We see the lingering embers of Dev and Rachel’s definitely finished relationship, in the form of some texts and emails. Dev briefly enjoys being back in contact with her, before realising that it isn’t helping either of them move on. Dev’s best bud Arnold (a standout performance from Eric Wareheim) comes to visit, and reveals his own feelings for his soon-to-be-married ex. Again, in amongst the laughs, there’s a mature discussion at play.
Dev dives headfirst into online dating in season 2 episode 4, which cuts together numerous Tinder-inspired first dates into a montage of uninspiring encounters and expensive evenings. As with the ‘mornings’ episode of season 1, this one uses canny editing and superb scripting to convey a huge swathe of story in a punchy thirty minutes.
Eventually, Dev realises how strong his feelings are for Francesca, an Italian pasta enthusiast he met on his travels. Alessandra Mastronardi sizzles in this role, offering a multifaceted performance that zigzags from sultry to silly to seriously conflicted. Francesca has a wonderful chemistry with Dev, and the pair have a lot in common. As Dev’s career hits new peaks and new troughs, it’s the rare chances to see Francesca that make him most happy.
But there’s a catch: Francesca is engaged to be married, and she only visits New York on rare occasions. Again, we see Dev grappling with a tough situation, with Ansari showing an impressive emotional range to match each new hurdle. He’s got a lot more in his locker than smirking at the camera, it turns out.
With all Dev’s romantic struggles and work issues, it would be easy for this show to veer into melodrama and forget about the laughs. But, thankfully, it never does. There’s a sense of gleeful fun that runs through the show, permeating both the characters and the scripts.
It helps that Dev’s friendships always seem genuine. His bromantic partnership with Arnold comes complete with running in-jokes and little songs, and is a joy to behold. The aforementioned episode, in Italy, where they both discuss their exes, feels like two chums genuinely opening up about the contents of their hearts.

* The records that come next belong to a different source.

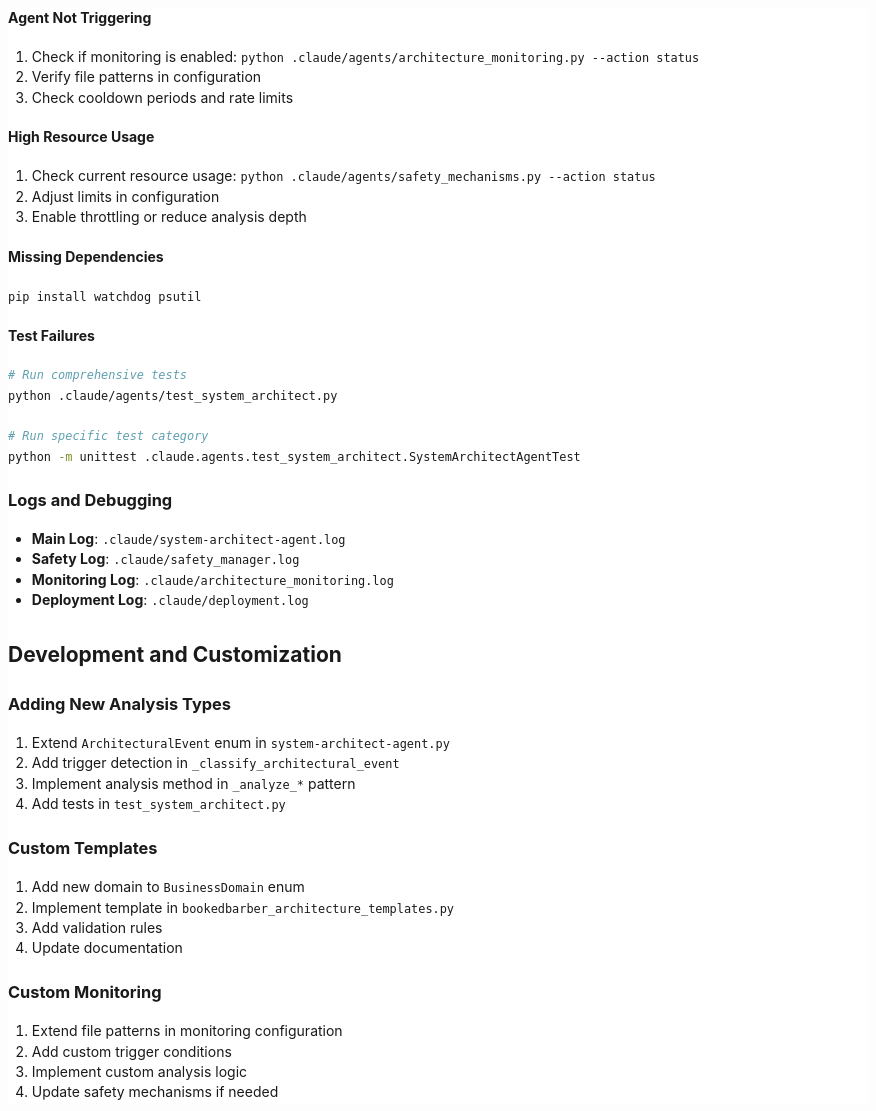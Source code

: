 #### Agent Not Triggering
1. Check if monitoring is enabled: `python .claude/agents/architecture_monitoring.py --action status`
2. Verify file patterns in configuration
3. Check cooldown periods and rate limits

#### High Resource Usage
1. Check current resource usage: `python .claude/agents/safety_mechanisms.py --action status`
2. Adjust limits in configuration
3. Enable throttling or reduce analysis depth

#### Missing Dependencies
```bash
pip install watchdog psutil
```

#### Test Failures
```bash
# Run comprehensive tests
python .claude/agents/test_system_architect.py

# Run specific test category
python -m unittest .claude.agents.test_system_architect.SystemArchitectAgentTest
```

### Logs and Debugging
- **Main Log**: `.claude/system-architect-agent.log`
- **Safety Log**: `.claude/safety_manager.log`
- **Monitoring Log**: `.claude/architecture_monitoring.log`
- **Deployment Log**: `.claude/deployment.log`

## Development and Customization

### Adding New Analysis Types
1. Extend `ArchitecturalEvent` enum in `system-architect-agent.py`
2. Add trigger detection in `_classify_architectural_event`
3. Implement analysis method in `_analyze_*` pattern
4. Add tests in `test_system_architect.py`

### Custom Templates
1. Add new domain to `BusinessDomain` enum
2. Implement template in `bookedbarber_architecture_templates.py`
3. Add validation rules
4. Update documentation

### Custom Monitoring
1. Extend file patterns in monitoring configuration
2. Add custom trigger conditions
3. Implement custom analysis logic
4. Update safety mechanisms if needed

There’s also Denise (Lena Waithe) and Brian (Kelvin Yu). They’re all part of one big friendship group. The show takes the time to establish that (they have a great Sherlock viewing party at one point), but it also goes to the effort of breaking ranks to give each chum their moment in the spotlight.
We see how Denise’s family reacted to her sexual preferences over a series of Thanksgiving dinners. We see how Brian and his dad have drifted apart, much like Dev and his parents. We see Arnold – the biggest, most bombastic personality in the supporting cast – suffer the loss of his grandfather. This show covers a broad range of topics and emotions, and is all the more watchable for it.
Master Of None also throws you a curveball from time to time. There’s an episode that branches away from the main cast to see how the taxi drivers and shop clerks of New York live. In another episode, there’s a scene where Dev helps Rachel’s gran escape from her hospice.
This is a show that never sits still, managing to amply serve multiple big ideas in each and every episode. All the while, it remains hilarious, which makes you care even more about the characters at its heart. The heartache and the hilarity both come thick and fast. This is a a show that will make you laugh, cry and think a bit.
Don’t let the title fool you; this is masterful stuff.